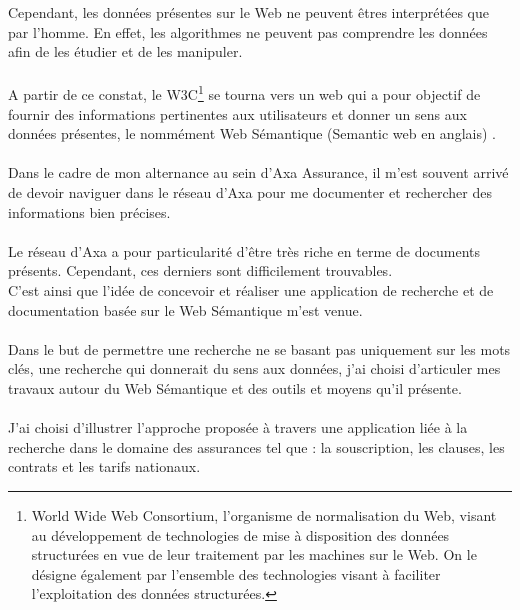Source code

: \documentclass[12pt, a4paper, oneside]{book}
\begin{document}
Cependant, les données présentes sur le Web ne peuvent êtres interprétées que par l'homme. En effet, les algorithmes ne peuvent pas comprendre les données afin de les étudier et de les manipuler.
\paragraph{}
A partir de ce constat, le W3C\footnote{World Wide Web Consortium, l’organisme de normalisation du Web, visant au développement de technologies de mise à disposition des données structurées en vue de leur traitement par les machines sur le Web. On le désigne également par l’ensemble des technologies visant à faciliter l’exploitation des données structurées.} se tourna vers un web qui a pour objectif de fournir des informations pertinentes aux utilisateurs et donner un sens aux données présentes, le nommément Web Sémantique (Semantic web en anglais) \citep{web}.
\paragraph{}
Dans le cadre de mon alternance au sein d'Axa Assurance, il m'est souvent arrivé de devoir naviguer dans le réseau d'Axa pour me documenter et rechercher des informations bien précises.
\paragraph{}

Le réseau d'Axa a pour particularité d'être très riche en terme de documents présents.
Cependant, ces derniers sont difficilement trouvables.\\


C'est ainsi que l'idée de concevoir et réaliser une application de recherche et de documentation basée sur le Web Sémantique m'est venue.


\paragraph{}
Dans le but de permettre une recherche ne se basant pas uniquement sur les mots clés, une recherche qui donnerait du sens aux données, j'ai choisi d'articuler mes travaux autour du Web Sémantique et des outils et moyens qu'il présente. 

\paragraph{}
J'ai choisi d'illustrer l'approche proposée à travers une application liée à la recherche dans le domaine des assurances tel que : la souscription, les clauses, les contrats et les tarifs nationaux.  
\end{document}
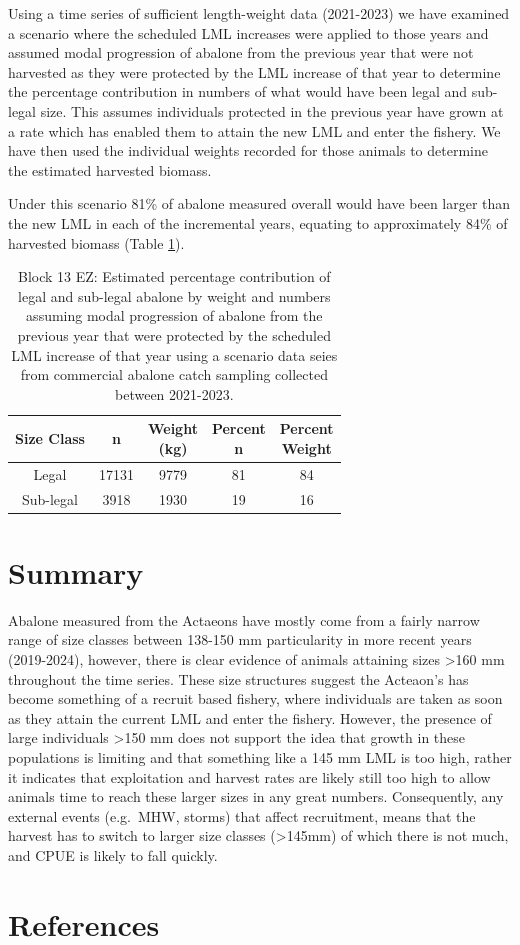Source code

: \documentclass[
]{article}
\begin{document}
Using a time series of sufficient length-weight data (2021-2023) we have examined a scenario where the scheduled LML increases were applied to those years and assumed modal progression of abalone from the previous year that were not harvested as they were protected by the LML increase of that year to determine the percentage contribution in numbers of what would have been legal and sub-legal size. This assumes individuals protected in the previous year have grown at a rate which has enabled them to attain the new LML and enter the fishery. We have then used the individual weights recorded for those animals to determine the estimated harvested biomass.

Under this scenario 81\% of abalone measured overall would have been larger than the new LML in each of the incremental years, equating to approximately 84\% of harvested biomass (Table \ref{tab:modalprogress}).

\begin{table}

\caption{\label{tab:modalprogress}Block 13 EZ: Estimated percentage contribution of legal and sub-legal abalone by weight and numbers assuming modal progression of abalone from the previous year that were protected by the scheduled LML increase of that year using a scenario data seies from commercial abalone catch sampling collected between 2021-2023.}
\centering
\begin{tabular}[t]{ccccc}
\toprule
Size Class & n & \makecell[c]{Weight\\(kg)} & \makecell[c]{Percent\\n} & \makecell[c]{Percent\\Weight}\\
\midrule
Legal & 17131 & 9779 & 81 & 84\\
Sub-legal & 3918 & 1930 & 19 & 16\\
\bottomrule
\end{tabular}
\end{table}

\section{Summary}\label{summary}

Abalone measured from the Actaeons have mostly come from a fairly narrow range of size classes between 138-150 mm particularity in more recent years (2019-2024), however, there is clear evidence of animals attaining sizes \textgreater160 mm throughout the time series. These size structures suggest the Acteaon's has become something of a recruit based fishery, where individuals are taken as soon as they attain the current LML and enter the fishery. However, the presence of large individuals \textgreater150 mm does not support the idea that growth in these populations is limiting and that something like a 145 mm LML is too high, rather it indicates that exploitation and harvest rates are likely still too high to allow animals time to reach these larger sizes in any great numbers. Consequently, any external events (e.g.~MHW, storms) that affect recruitment, means that the harvest has to switch to larger size classes (\textgreater145mm) of which there is not much, and CPUE is likely to fall quickly.

\section{References}\label{references}
\end{document}
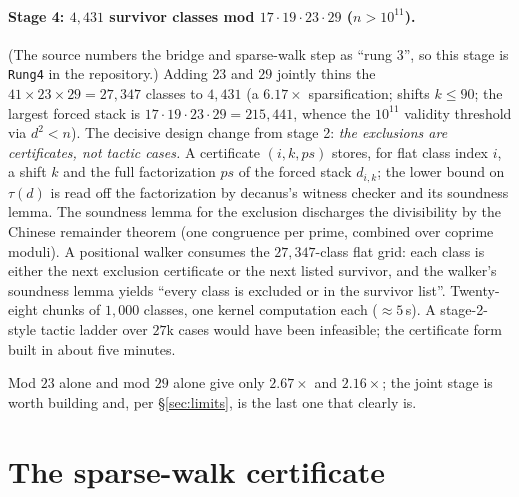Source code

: \documentclass[11pt]{article}
\begin{document}
\paragraph{Stage 4: $4{,}431$ survivor classes mod $17\cdot19\cdot23\cdot29$ ($n>10^{11}$).}\label{sec:rung4}
(The source numbers the bridge and sparse-walk step as ``rung 3'', so this stage is \texttt{Rung4} in the repository.) Adding $23$ and $29$ jointly thins the $41\times23\times29=27{,}347$ classes to $4{,}431$ (a $6.17\times$ sparsification; shifts $k\le90$; the largest forced stack is $17\cdot19\cdot23\cdot29=215{,}441$, whence the $10^{11}$ validity threshold via $d^{2}<n$). The decisive design change from stage 2: \emph{the exclusions are certificates, not tactic cases.} A certificate $(i,k,ps)$ stores, for flat class index $i$, a shift $k$ and the full factorization $ps$ of the forced stack $d_{i,k}$; the lower bound on $\tau(d)$ is read off the factorization by decanus's witness checker and its soundness lemma. The soundness lemma for the exclusion discharges the divisibility by the Chinese remainder theorem (one congruence per prime, combined over coprime moduli). A positional walker consumes the $27{,}347$-class flat grid: each class is either the next exclusion certificate or the next listed survivor, and the walker's soundness lemma yields ``every class is excluded or in the survivor list''. Twenty-eight chunks of $1{,}000$ classes, one kernel computation each ($\approx5$\,s). A stage-2-style tactic ladder over $27$k cases would have been infeasible; the certificate form built in about five minutes.

Mod $23$ alone and mod $29$ alone give only $2.67\times$ and $2.16\times$; the joint stage is worth building and, per \S\ref{sec:limits}, is the last one that clearly is.

\section{The sparse-walk certificate}\label{sec:walk}
\end{document}
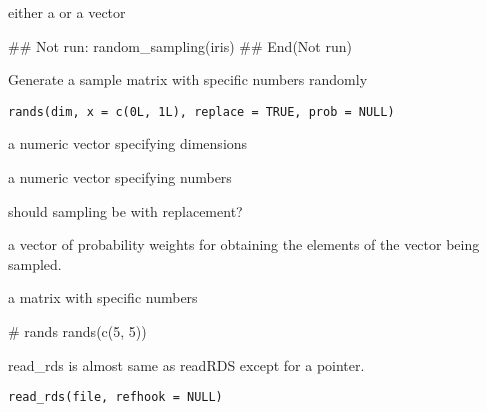 \documentclass[letterpaper]{book}
\begin{document}
%
\begin{Value}
either a  or a vector
\end{Value}
%
\begin{Examples}
\begin{ExampleCode}
## Not run: 
random_sampling(iris)
## End(Not run)

\end{ExampleCode}
\end{Examples}
%
\begin{Description}
Generate a sample matrix with specific numbers randomly
\end{Description}
%
\begin{Usage}
\begin{verbatim}
rands(dim, x = c(0L, 1L), replace = TRUE, prob = NULL)
\end{verbatim}
\end{Usage}
%
\begin{Arguments}
\begin{ldescription}
\item[\code{dim}] a numeric vector specifying dimensions

\item[\code{x}] a numeric vector specifying numbers

\item[\code{replace}] should sampling be with replacement?

\item[\code{prob}] a vector of probability weights for obtaining the elements of the vector being sampled.
\end{ldescription}
\end{Arguments}
%
\begin{Value}
a matrix with specific numbers
\end{Value}
%
\begin{Examples}
\begin{ExampleCode}
# rands
rands(c(5, 5))

\end{ExampleCode}
\end{Examples}
%
\begin{Description}
read\_rds is almost same as readRDS except for a pointer.
\end{Description}
%
\begin{Usage}
\begin{verbatim}
read_rds(file, refhook = NULL)
\end{verbatim}
\end{Usage}
\end{document}
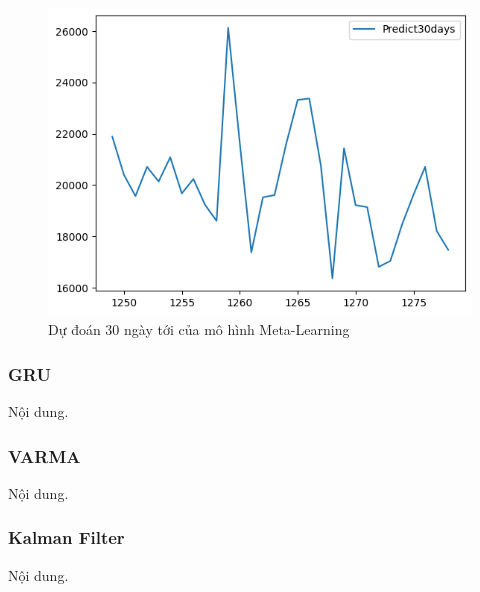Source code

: \begin{figure}[H]
\begin{minipage}{0.15\textwidth}
    \includegraphics[width=1\textwidth]{resources/chapter-5/predicted/EXB_ML_9_1_next30days.png}
    \end{minipage}
    \hfill
    
    \caption{Dự đoán 30 ngày tới của mô hình Meta-Learning}
    \label{fig:ml_predicted}
\end{figure}




\subsubsection{GRU}
Nội dung.




\subsubsection{VARMA}
Nội dung.




\subsubsection{Kalman Filter}
Nội dung.





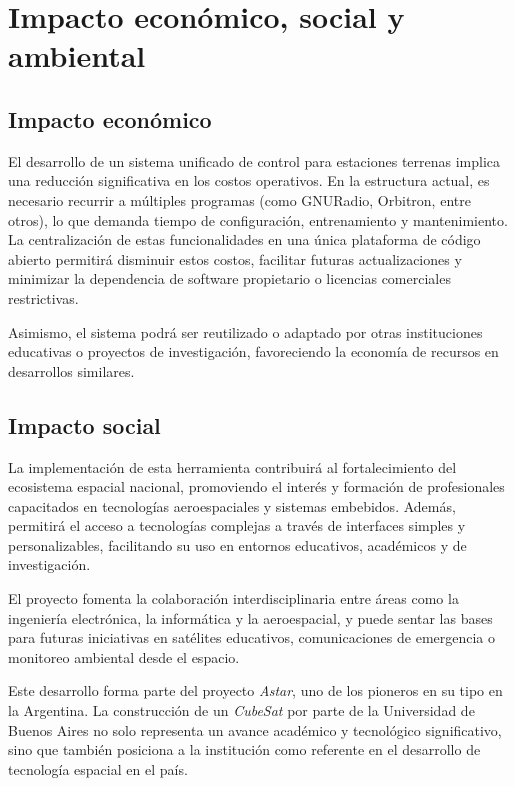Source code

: \section*{Impacto económico, social y ambiental}

\subsection*{Impacto económico}

El desarrollo de un sistema unificado de control para estaciones terrenas implica una reducción significativa en los costos operativos. En la estructura actual, es necesario recurrir a múltiples programas (como GNURadio, Orbitron, entre otros), lo que demanda tiempo de configuración, entrenamiento y mantenimiento. La centralización de estas funcionalidades en una única plataforma de código abierto permitirá disminuir estos costos, facilitar futuras actualizaciones y minimizar la dependencia de software propietario o licencias comerciales restrictivas.

Asimismo, el sistema podrá ser reutilizado o adaptado por otras instituciones educativas o proyectos de investigación, favoreciendo la economía de recursos en desarrollos similares.

\subsection*{Impacto social}

La implementación de esta herramienta contribuirá al fortalecimiento del ecosistema espacial nacional, promoviendo el interés y formación de profesionales capacitados en tecnologías aeroespaciales y sistemas embebidos. Además, permitirá el acceso a tecnologías complejas a través de interfaces simples y personalizables, facilitando su uso en entornos educativos, académicos y de investigación.

El proyecto fomenta la colaboración interdisciplinaria entre áreas como la ingeniería electrónica, la informática y la aeroespacial, y puede sentar las bases para futuras iniciativas en satélites educativos, comunicaciones de emergencia o monitoreo ambiental desde el espacio.

Este desarrollo forma parte del proyecto \textit{Astar}, uno de los pioneros en su tipo en la Argentina. La construcción de un \textit{CubeSat} por parte de la Universidad de Buenos Aires no solo representa un avance académico y tecnológico significativo, sino que también posiciona a la institución como referente en el desarrollo de tecnología espacial en el país.

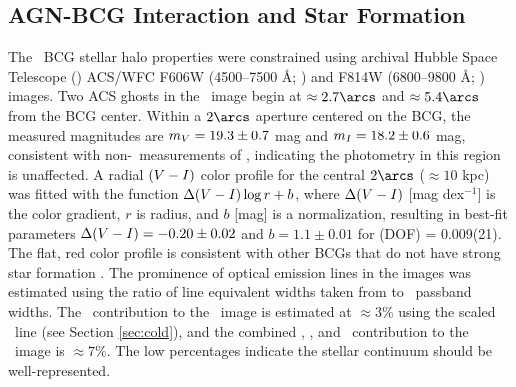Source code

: \documentclass[11pt, preprint]{aastex}
\begin{document}
\subsection{AGN-BCG Interaction and Star Formation}
\label{sec:bcg}

The \rbs\ BCG stellar halo properties were constrained using archival
Hubble Space Telescope (\hst) ACS/WFC F606W (4500--7500 \AA; \myv) and
F814W (6800--9800 \AA; \myi) images. Two ACS ghosts \citep{acsghost}
in the \myi\ image begin at $\approx 2.7\arcs$ and $\approx 5.4\arcs$
from the BCG center. Within a $2\arcs$ aperture centered on the BCG,
the measured magnitudes are $m_{V} = 19.3 \pm 0.7$ mag and
$m_{I} = 18.2 \pm 0.6$ mag, consistent with non-\hst\ measurements
of \citet{rbs1}, indicating the photometry in this region is
unaffected. A radial $(V-I)$ color profile for the central
$2\arcs$ ($\approx 10$ kpc) was fitted with the function
$\Delta(V-I) \log r + b$, where $\Delta(V-I)$ [mag
  dex$^{-1}$] is the color gradient, $r$ is radius, and $b$ [mag] is a
normalization, resulting in best-fit parameters $\Delta(V-I) =
-0.20 \pm 0.02$ and $b = 1.1 \pm 0.01$ for \chisq(DOF) =
0.009(21). The flat, red color profile is consistent with other BCGs
that do not have strong star formation \citep[\eg][]{rafferty06}. The
prominence of optical emission lines in the images was estimated using
the ratio of line equivalent widths taken from \citet{rbs1} to
\hst\ passband widths. The \halpha\ contribution to the \myi\ image is
estimated at $\approx 3\%$ using the scaled \hbeta\ line (see Section
\ref{sec:cold}), and the combined \hbeta, \oii, and
\oiii\ contribution to the \myv\ image is $\approx 7\%$. The low
percentages indicate the stellar continuum should be well-represented.
\end{document}
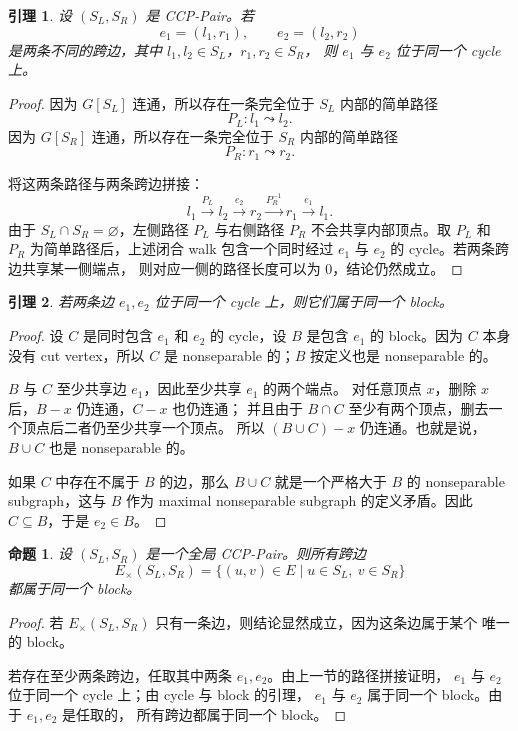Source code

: \documentclass[UTF8]{ctexart}
\newtheorem{lemma}{引理}[section]
\newtheorem{proposition}{命题}[section]
\begin{document}
\begin{lemma}
设 \((S_L,S_R)\) 是 CCP-Pair。若
\[
e_1=(l_1,r_1),\qquad e_2=(l_2,r_2)
\]
是两条不同的跨边，其中 \(l_1,l_2\in S_L\)，\(r_1,r_2\in S_R\)，
则 \(e_1\) 与 \(e_2\) 位于同一个 cycle 上。
\end{lemma}

\begin{proof}
因为 \(G[S_L]\) 连通，所以存在一条完全位于 \(S_L\) 内部的简单路径
\[
P_L:l_1\leadsto l_2.
\]
因为 \(G[S_R]\) 连通，所以存在一条完全位于 \(S_R\) 内部的简单路径
\[
P_R:r_1\leadsto r_2.
\]

将这两条路径与两条跨边拼接：
\[
l_1 \xrightarrow{P_L} l_2
\xrightarrow{e_2} r_2
\xrightarrow{P_R^{-1}} r_1
\xrightarrow{e_1} l_1.
\]
由于 \(S_L\cap S_R=\varnothing\)，左侧路径 \(P_L\) 与右侧路径 \(P_R\)
不会共享内部顶点。取 \(P_L\) 和 \(P_R\) 为简单路径后，上述闭合 walk
包含一个同时经过 \(e_1\) 与 \(e_2\) 的 cycle。若两条跨边共享某一侧端点，
则对应一侧的路径长度可以为 \(0\)，结论仍然成立。
\end{proof}

\begin{lemma}
若两条边 \(e_1,e_2\) 位于同一个 cycle 上，则它们属于同一个 block。
\end{lemma}

\begin{proof}
设 \(C\) 是同时包含 \(e_1\) 和 \(e_2\) 的 cycle，设 \(B\) 是包含
\(e_1\) 的 block。因为 \(C\) 本身没有 cut vertex，所以 \(C\) 是
nonseparable 的；\(B\) 按定义也是 nonseparable 的。

\(B\) 与 \(C\) 至少共享边 \(e_1\)，因此至少共享 \(e_1\) 的两个端点。
对任意顶点 \(x\)，删除 \(x\) 后，\(B-x\) 仍连通，\(C-x\) 也仍连通；
并且由于 \(B\cap C\) 至少有两个顶点，删去一个顶点后二者仍至少共享一个顶点。
所以 \((B\cup C)-x\) 仍连通。也就是说，\(B\cup C\) 也是 nonseparable 的。

如果 \(C\) 中存在不属于 \(B\) 的边，那么 \(B\cup C\) 就是一个严格大于
\(B\) 的 nonseparable subgraph，这与 \(B\) 作为 maximal nonseparable
subgraph 的定义矛盾。因此 \(C\subseteq B\)，于是 \(e_2\in B\)。
\end{proof}

\begin{proposition}
设 \((S_L,S_R)\) 是一个全局 CCP-Pair。则所有跨边
\[
E_\times(S_L,S_R)=\{(u,v)\in E\mid u\in S_L,\ v\in S_R\}
\]
都属于同一个 block。
\end{proposition}

\begin{proof}
若 \(E_\times(S_L,S_R)\) 只有一条边，则结论显然成立，因为这条边属于某个
唯一的 block。

若存在至少两条跨边，任取其中两条 \(e_1,e_2\)。由上一节的路径拼接证明，
\(e_1\) 与 \(e_2\) 位于同一个 cycle 上；由 cycle 与 block 的引理，
\(e_1\) 与 \(e_2\) 属于同一个 block。由于 \(e_1,e_2\) 是任取的，
所有跨边都属于同一个 block。
\end{proof}
\end{document}
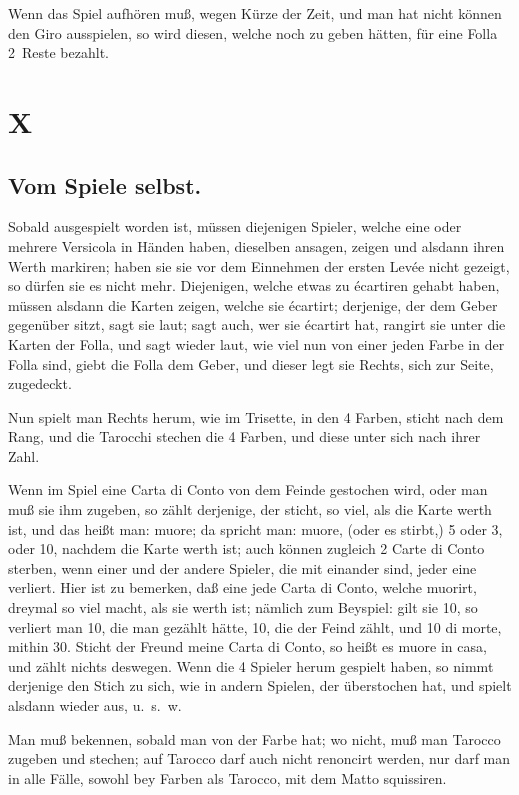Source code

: \documentclass[11pt,a6paper,twoside]{article}
\begin{document}
Wenn das Spiel aufhören muß, wegen Kürze der Zeit, und man hat nicht können den Giro ausspielen, so wird diesen, welche noch zu geben hätten, für eine Folla 2~Reste bezahlt.

\section{X}
\subsection{Vom Spiele selbst.}

Sobald ausgespielt worden ist, müssen diejenigen Spieler, welche eine oder mehrere Versicola in Händen haben, dieselben ansagen, zeigen und alsdann ihren Werth markiren; haben sie sie vor dem Einnehmen der ersten Levée nicht gezeigt, so dürfen sie es nicht mehr. Diejenigen, welche etwas zu écartiren gehabt haben, müssen alsdann die Karten zeigen, welche sie écartirt; derjenige, der dem Geber gegenüber sitzt, sagt sie laut; sagt auch, wer sie écartirt hat, rangirt sie unter die Karten der Folla, und sagt wieder laut, wie viel nun von einer jeden Farbe in der Folla sind, giebt die Folla dem Geber, und dieser legt sie Rechts, sich zur Seite, zugedeckt.

Nun spielt man Rechts herum, wie im Trisette, in den 4 Farben, sticht nach dem Rang, und die Tarocchi stechen die 4 Farben, und diese unter sich nach ihrer Zahl.

Wenn im Spiel eine Carta di Conto von dem Feinde gestochen wird, oder man muß sie ihm zugeben, so zählt derjenige, der sticht, so viel, als die Karte werth ist, und das heißt man: muore; da spricht man: muore, (oder es stirbt,) 5 oder 3, oder 10, nachdem die Karte werth ist; auch können zugleich 2 Carte di Conto sterben, wenn einer und der andere Spieler, die mit einander sind, jeder eine verliert. Hier ist zu bemerken, daß eine jede Carta di Conto, welche muorirt, dreymal so viel macht, als sie werth ist; nämlich zum Beyspiel: gilt sie 10, so verliert man 10, die man gezählt hätte, 10, die der Feind zählt, und 10 di morte, mithin 30. Sticht der Freund meine Carta di Conto, so heißt es muore in casa, und zählt nichts deswegen. Wenn die 4 Spieler herum gespielt haben, so nimmt derjenige den Stich zu sich, wie in andern Spielen, der überstochen hat, und spielt alsdann wieder aus, u.~s.~w.

Man muß bekennen, sobald man von der Farbe hat; wo nicht, muß man Tarocco zugeben und stechen; auf Tarocco darf auch nicht renoncirt werden, nur darf man in alle Fälle, sowohl bey Farben als Tarocco, mit dem Matto squissiren.
\end{document}

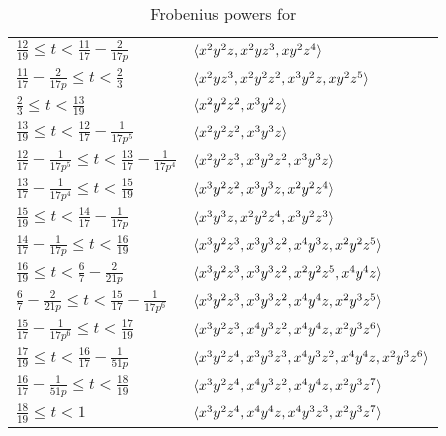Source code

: \documentclass{article}
\begin{document}
\begin{example}
{\begin{table}
\begin{tabular}{ll}
        $\frac{12}{19} \le t < \frac{11}{17} - \frac2{17 p}$ & $\langle x^2y^2z, x^2yz^3, xy^2z^4 \rangle$ \\
        $\frac{11}{17} - \frac2{17 p} \le t < \frac23$ & $\langle x^2yz^3, x^2y^2z^2, x^3y^2z, xy^2z^5 \rangle$ \\
        $\frac23 \le t < \frac{13}{19}$ & $\langle x^2y^2z^2, x^3y^2z \rangle$ \\
        $\frac{13}{19} \le t < \frac{12}{17} - \frac1{17 p^5}$ & $\langle x^2y^2z^2, x^3y^3z \rangle$ \\
        $\frac{12}{17} - \frac1{17 p^5} \le t < \frac{13}{17} - \frac1{17 p^4}$ & $\langle x^2y^2z^3, x^3y^2z^2, x^3y^3z \rangle$ \\
        $\frac{13}{17} - \frac1{17 p^4} \le t < \frac{15}{19}$ & $\langle x^3y^2z^2, x^3y^3z, x^2y^2z^4 \rangle$ \\
        $\frac{15}{19} \le t < \frac{14}{17} - \frac1{17 p}$ & $\langle x^3y^3z, x^2y^2z^4, x^3y^2z^3 \rangle$ \\
        $\frac{14}{17} - \frac1{17 p} \le t < \frac{16}{19}$ & $\langle x^3y^2z^3, x^3y^3z^2, x^4y^3z, x^2y^2z^5 \rangle$ \\
        $\frac{16}{19} \le t < \frac67 - \frac2{21 p}$ & $\langle x^3y^2z^3, x^3y^3z^2, x^2y^2z^5, x^4y^4z \rangle$ \\
        $\frac67 - \frac2{21 p} \le t < \frac{15}{17} - \frac1{17 p^6}$ & $\langle x^3y^2z^3, x^3y^3z^2, x^4y^4z, x^2y^3z^5 \rangle$ \\
        $\frac{15}{17} - \frac1{17 p^6} \le t < \frac{17}{19}$ & $\langle x^3y^2z^3, x^4y^3z^2, x^4y^4z, x^2y^3z^6 \rangle$ \\
        $\frac{17}{19} \le t < \frac{16}{17} - \frac1{51 p}$ & $\langle x^3y^2z^4, x^3y^3z^3, x^4y^3z^2, x^4y^4z, x^2y^3z^6 \rangle$ \\
        $\frac{16}{17} - \frac1{51 p} \le t < \frac{18}{19}$ & $\langle x^3y^2z^4, x^4y^3z^2, x^4y^4z, x^2y^3z^7 \rangle$ \\
        $\frac{18}{19} \le t < 1$ & $\langle x^3y^2z^4, x^4y^4z, x^4y^3z^3, x^2y^3z^7 \rangle$ \\
        \bottomrule
      \end{tabular}
      \endgroup
   \caption{Frobenius powers for }
   \label{table: main example}
\end{table}
\clearpage
}
\end{example}
\end{document}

------------------------------------------------------------

▸ **Task**
All that is needed is the number of lines in the listing holding the word "minipage".

▸ **Reply**
2